======== Data for this task
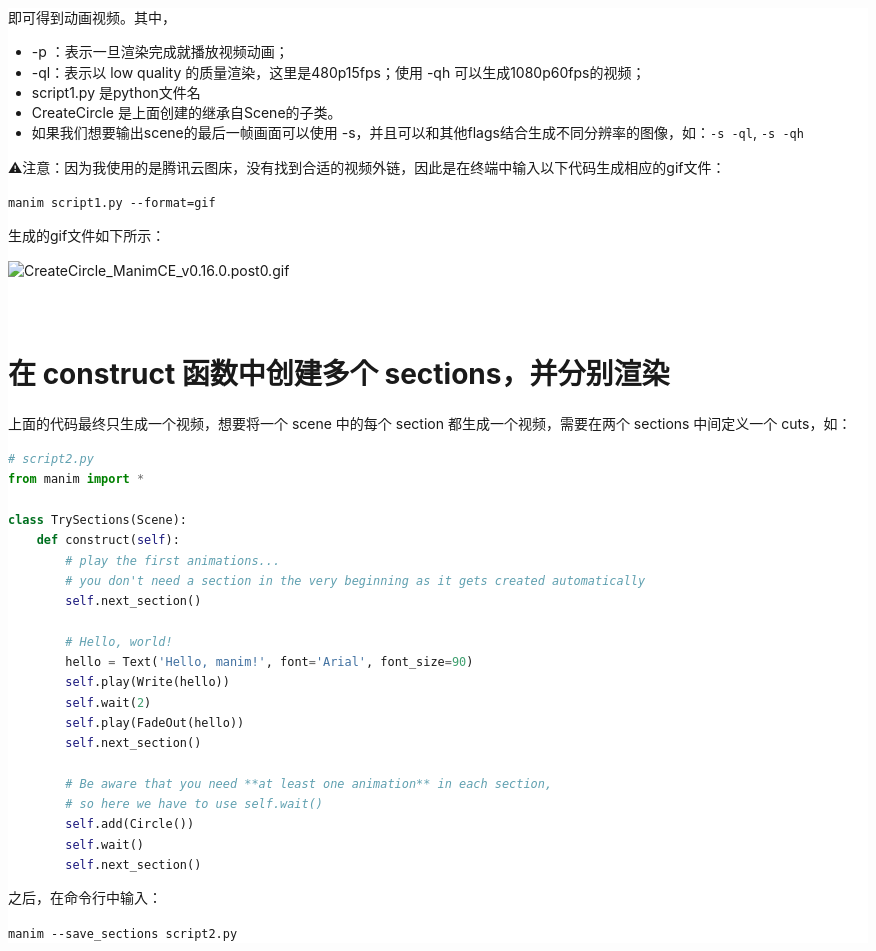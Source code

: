 即可得到动画视频。其中，

- -p ：表示一旦渲染完成就播放视频动画；
- -ql：表示以 low quality 的质量渲染，这里是480p15fps；使用 -qh 可以生成1080p60fps的视频；
- script1.py 是python文件名
- CreateCircle 是上面创建的继承自Scene的子类。
- 如果我们想要输出scene的最后一帧画面可以使用 -s，并且可以和其他flags结合生成不同分辨率的图像，如：`-s -ql`, `-s -qh`

⚠注意：因为我使用的是腾讯云图床，没有找到合适的视频外链，因此是在终端中输入以下代码生成相应的gif文件：

```
manim script1.py --format=gif
```

生成的gif文件如下所示：

![CreateCircle_ManimCE_v0.16.0.post0.gif](https://github.com/HelloWorld-1017/blog-images/blob/main/migration/imgpersonal/CreateCircle_ManimCE_v0.16.0.post0.gif?raw=true)

<br>



# 在 construct 函数中创建多个 sections，并分别渲染

上面的代码最终只生成一个视频，想要将一个 scene 中的每个 section 都生成一个视频，需要在两个 sections 中间定义一个 cuts，如：

```python
# script2.py
from manim import *

class TrySections(Scene):
    def construct(self):
        # play the first animations...
        # you don't need a section in the very beginning as it gets created automatically
        self.next_section()

        # Hello, world!
        hello = Text('Hello, manim!', font='Arial', font_size=90)
        self.play(Write(hello))
        self.wait(2)
        self.play(FadeOut(hello))
        self.next_section()

        # Be aware that you need **at least one animation** in each section,
        # so here we have to use self.wait()
        self.add(Circle())
        self.wait()
        self.next_section()
```

之后，在命令行中输入：

```
manim --save_sections script2.py
```
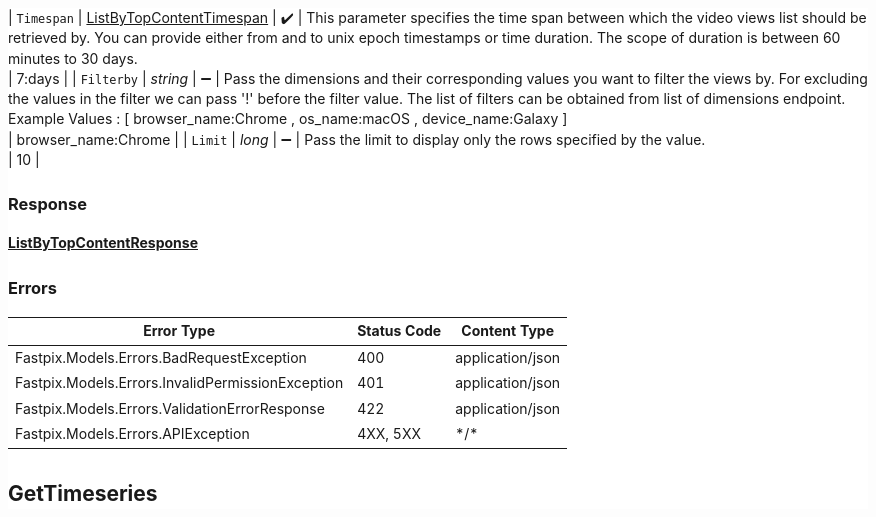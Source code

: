 | `Timespan`                                                                                                                                                                                                                                                                                                               | [ListByTopContentTimespan](../../Models/Requests/ListByTopContentTimespan.md)                                                                                                                                                                                                                                            | :heavy_check_mark:                                                                                                                                                                                                                                                                                                       | This parameter specifies the time span between which the video views list should be retrieved by. You can provide either from and to unix epoch timestamps or time duration. The scope of duration is between 60 minutes to 30 days.<br/>                                                                                | 7:days                                                                                                                                                                                                                                                                                                                   |
| `Filterby`                                                                                                                                                                                                                                                                                                               | *string*                                                                                                                                                                                                                                                                                                                 | :heavy_minus_sign:                                                                                                                                                                                                                                                                                                       | Pass the dimensions and their corresponding values you want to filter the views by. For excluding the values in the filter we can pass '!' before the filter value. The list of filters can be obtained from list of dimensions endpoint.<br/>Example Values : [ browser_name:Chrome , os_name:macOS , device_name:Galaxy ]<br/> | browser_name:Chrome                                                                                                                                                                                                                                                                                                      |
| `Limit`                                                                                                                                                                                                                                                                                                                  | *long*                                                                                                                                                                                                                                                                                                                   | :heavy_minus_sign:                                                                                                                                                                                                                                                                                                       | Pass the limit to display only the rows specified by the value.<br/>                                                                                                                                                                                                                                                     | 10                                                                                                                                                                                                                                                                                                                       |

### Response

**[ListByTopContentResponse](../../Models/Requests/ListByTopContentResponse.md)**

### Errors

| Error Type                                       | Status Code                                      | Content Type                                     |
| ------------------------------------------------ | ------------------------------------------------ | ------------------------------------------------ |
| Fastpix.Models.Errors.BadRequestException        | 400                                              | application/json                                 |
| Fastpix.Models.Errors.InvalidPermissionException | 401                                              | application/json                                 |
| Fastpix.Models.Errors.ValidationErrorResponse    | 422                                              | application/json                                 |
| Fastpix.Models.Errors.APIException               | 4XX, 5XX                                         | \*/\*                                            |

## GetTimeseries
================
Filter the records for lines containing the word "application" and copy each one.

| Fastpix.Models.Errors.BadRequestException        | 400                                              | application/json                                 |
| Fastpix.Models.Errors.InvalidPermissionException | 401                                              | application/json                                 |
| Fastpix.Models.Errors.ValidationErrorResponse    | 422                                              | application/json                                 |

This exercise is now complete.